Most of the time, unilateral swelling results from a one-sided infection or a peritonsillar abscess (a pocket of pus that forms next to the tonsil). These are painful, often make it hard to open your mouth fully, and typically come with fever. They need medical treatment but are not dangerous when caught early.

In rare cases, one tonsil growing significantly larger can be a sign of lymphoma or squamous cell carcinoma. The strongest warning signs are a tonsil that looks unusual in texture or color combined with swollen, firm lymph nodes in the neck. Other red flags include a sore in the throat that doesn’t heal, difficulty swallowing that persists for weeks, unexplained ear pain on one side, hoarseness, or unintentional weight loss. A history of smoking or heavy alcohol use increases tonsil cancer risk, as does infection with HPV. If asymmetry is accompanied by any of these signs, an ear, nose, and throat specialist can evaluate it quickly, often with a simple in-office exam and sometimes a biopsy.

Color Changes and What They Suggest

Pink tonsils are healthy tonsils. Bright red tonsils point to active inflammation, whether from infection, irritation, or allergies. A grayish or whitish membrane coating one or both tonsils can appear with mono, severe strep, or (rarely) diphtheria in unvaccinated individuals.

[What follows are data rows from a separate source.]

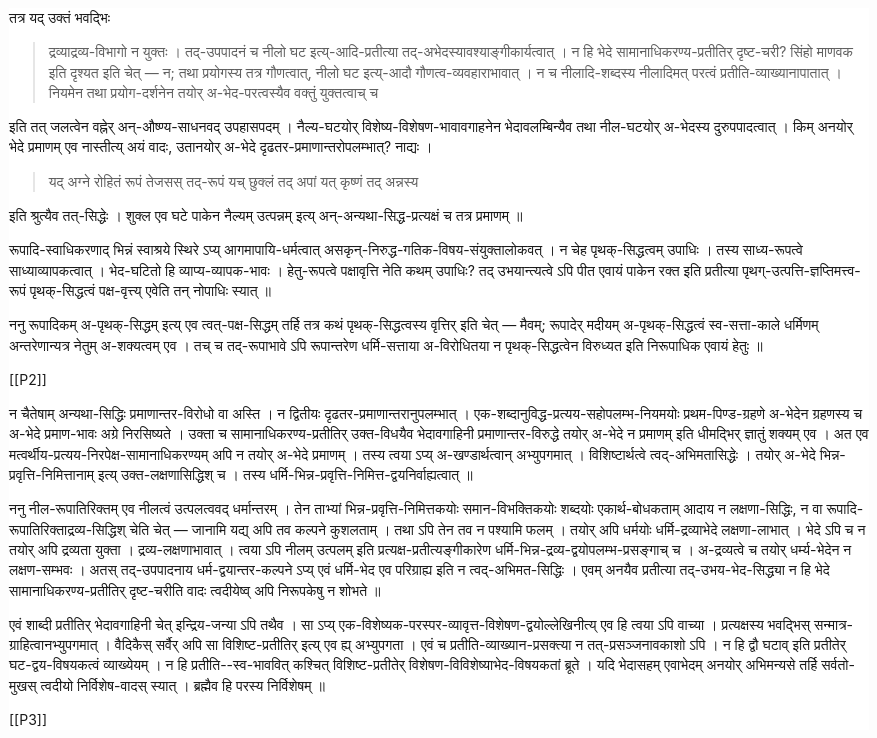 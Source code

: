 तत्र यद् उक्तं भवद्भिः 

> द्रव्याद्रव्य-विभागो न युक्तः । तद्-उपपादनं च नीलो घट इत्य्-आदि-प्रतीत्या तद्-अभेदस्यावश्याङ्गीकार्यत्वात् । न हि भेदे सामानाधिकरण्य-प्रतीतिर् दृष्ट-चरी? सिंहो माणवक इति दृश्यत इति चेत् — न; तथा प्रयोगस्य तत्र गौणत्वात्, नीलो घट इत्य्-आदौ गौणत्व-व्यवहाराभावात् । न च नीलादि-शब्दस्य नीलादिमत् परत्वं प्रतीति-व्याख्यानापातात् । नियमेन तथा प्रयोग-दर्शनेन तयोर् अ-भेद-परत्वस्यैव वक्तुं युक्तत्वाच् च

इति तत् जलत्वेन वह्नेर् अन्-औष्ण्य-साधनवद् उपहासपदम् । नैल्य-घटयोर् विशेष्य-विशेषण-भावावगाहनेन भेदावलम्बिन्यैव तथा नील-घटयोर् अ-भेदस्य दुरुपपादत्वात् । किम् अनयोर् भेदे प्रमाणम् एव नास्तीत्य् अयं वादः, उतानयोर् अ-भेदे दृढतर-प्रमाणान्तरोपलम्भात्? नाद्यः ।

> यद् अग्ने रोहितं रूपं तेजसस् तद्-रूपं यच् छुक्लं तद् अपां यत् कृष्णं तद् अन्नस्य

इति श्रुत्यैव तत्-सिद्धेः । शुक्ल एव घटे पाकेन नैल्यम् उत्पन्नम् इत्य् अन्-अन्यथा-सिद्ध-प्रत्यक्षं च तत्र प्रमाणम् ॥

रूपादि-स्वाधिकरणाद् भिन्नं स्वाश्रये स्थिरे ऽप्य् आगमापायि-धर्मत्वात् असकृन्-निरुद्ध-गतिक-विषय-संयुक्तालोकवत् । न चेह पृथक्-सिद्धत्वम् उपाधिः । तस्य साध्य-रूपत्वे साध्याव्यापकत्वात् । भेद-घटितो हि व्याप्य-व्यापक-भावः । हेतु-रूपत्वे पक्षावृत्ति नेति कथम् उपाधिः? तद् उभयान्त्यत्वे ऽपि पीत एवायं पाकेन रक्त इति प्रतीत्या पृथग्-उत्पत्ति-ज्ञप्तिमत्त्व-रूपं पृथक्-सिद्धत्वं पक्ष-वृत्त्य् एवेति तन् नोपाधिः स्यात् ॥

ननु रूपादिकम् अ-पृथक्-सिद्धम् इत्य् एव त्वत्-पक्ष-सिद्धम् तर्हि तत्र कथं पृथक्-सिद्धत्वस्य वृत्तिर् इति चेत् — मैवम्; रूपादेर् मदीयम् अ-पृथक्-सिद्धत्वं स्व-सत्ता-काले धर्मिणम् अन्तरेणान्यत्र नेतुम् अ-शक्यत्वम् एव । तच् च तद्-रूपाभावे ऽपि रूपान्तरेण धर्मि-सत्ताया अ-विरोधितया न पृथक्-सिद्धत्वेन विरुध्यत इति निरूपाधिक एवायं हेतुः ॥

[[P2]]


न चैतेषाम् अन्यथा-सिद्धिः प्रमाणान्तर-विरोधो वा अस्ति । न द्वितीयः दृढतर-प्रमाणान्तरानुपलम्भात् । एक-शब्दानुविद्ध-प्रत्यय-सहोपलम्भ-नियमयोः प्रथम-पिण्ड-ग्रहणे अ-भेदेन ग्रहणस्य च अ-भेदे प्रमाण-भावः अग्रे निरसिष्यते । उक्ता च सामानाधिकरण्य-प्रतीतिर् उक्त-विधयैव भेदावगाहिनी प्रमाणान्तर-विरुद्धे तयोर् अ-भेदे न प्रमाणम् इति धीमद्भिर् ज्ञातुं शक्यम् एव । अत एव मत्वर्थीय-प्रत्यय-निरपेक्ष-सामानाधिकरण्यम् अपि न तयोर् अ-भेदे प्रमाणम् । तस्य त्वया ऽप्य् अ-खण्डार्थत्वान् अभ्युपगमात् । विशिष्टार्थत्वे त्वद्-अभिमतासिद्धेः । तयोर् अ-भेदे भिन्न-प्रवृत्ति-निमित्तानाम् इत्य् उक्त-लक्षणासिद्धिश् च । तस्य धर्मि-भिन्न-प्रवृत्ति-निमित्त-द्वयनिर्वाह्यत्वात् ॥

ननु नील-रूपातिरिक्तम् एव नीलत्वं उत्पलत्ववद् धर्मान्तरम् । तेन ताभ्यां भिन्न-प्रवृत्ति-निमित्तकयोः समान-विभक्तिकयोः शब्दयोः एकार्थ-बोधकताम् आदाय न लक्षणा-सिद्धिः, न वा रूपादि-रूपातिरिक्ताद्रव्य-सिद्धिश् चेति चेत् — जानामि यद्य् अपि तव कल्पने कुशलताम् । तथा ऽपि तेन तव न पश्यामि फलम् । तयोर् अपि धर्मयोः धर्मि-द्रव्याभेदे लक्षणा-लाभात् । भेदे ऽपि च न तयोर् अपि द्रव्यता युक्ता । द्रव्य-लक्षणाभावात् । त्वया ऽपि नीलम् उत्पलम् इति प्रत्यक्ष-प्रतीत्यङ्गीकारेण धर्मि-भिन्न-द्रव्य-द्वयोपलम्भ-प्रसङ्गाच् च । अ-द्रव्यत्वे च तयोर् धर्म्य-भेदेन न लक्षण-सम्भवः । अतस् तद्-उपपादनाय धर्म-द्वयान्तर-कल्पने ऽप्य् एवं धर्मि-भेद एव परिग्राह्य इति न त्वद्-अभिमत-सिद्धिः । एवम् अनयैव प्रतीत्या तद्-उभय-भेद-सिद्ध्या न हि भेदे सामानाधिकरण्य-प्रतीतिर् दृष्ट-चरीति वादः त्वदीयेष्व् अपि निरूपकेषु न शोभते ॥

एवं शाब्दी प्रतीतिर् भेदावगाहिनी चेत् इन्द्रिय-जन्या ऽपि तथैव । सा ऽप्य् एक-विशेष्यक-परस्पर-व्यावृत्त-विशेषण-द्वयोल्लेखिनीत्य् एव हि त्वया ऽपि वाच्या । प्रत्यक्षस्य भवद्भिस् सन्मात्र-ग्राहित्वानभ्युपगमात् । वैदिकैस् सर्वैर् अपि सा विशिष्ट-प्रतीतिर् इत्य् एव ह्य् अभ्युपगता । एवं च प्रतीति-व्याख्यान-प्रसक्त्या न तत्-प्रसञ्जनावकाशो ऽपि । न हि द्वौ घटाव् इति प्रतीतेर् घट-द्वय-विषयकत्वं व्याख्येयम् । न हि प्रतीति--स्व-भाववित् कश्चित् विशिष्ट-प्रतीतेर् विशेषण-विविशेष्याभेद-विषयकतां ब्रूते । यदि भेदासहम् एवाभेदम् अनयोर् अभिमन्यसे तर्हि सर्वतो-मुखस् त्वदीयो निर्विशेष-वादस् स्यात् । ब्रह्मैव हि परस्य निर्विशेषम् ॥

[[P3]]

A white or red patch that sits on the tonsil surface and doesn’t go away within two weeks is more concerning. Persistent white patches (leukoplakia) or red patches (erythroplakia) on the tonsils, tongue, or lining of the mouth can be precancerous changes. These patches don’t usually hurt, which is exactly why they’re easy to overlook. If you notice a discolored area that persists after any infection has cleared, it’s worth getting examined.

When Weird Is Just Normal for You

Tonsils are not symmetrical, smooth, or uniform in most people. Crypts of varying depth, slight size differences between sides, and occasional visible blood vessels on the surface are all within the range of normal anatomy. If your tonsils have always looked a certain way, aren’t causing symptoms, and haven’t changed recently, what you’re seeing is likely just how your tonsils are built.

The changes that warrant a closer look share a few common features: they’re new, they’re persistent (lasting more than two weeks), they’re getting worse, or they come with other symptoms like pain, difficulty swallowing, fever, or swollen neck glands. A sudden change in something that’s been stable for years is always more significant than a quirky appearance you’ve had your whole life.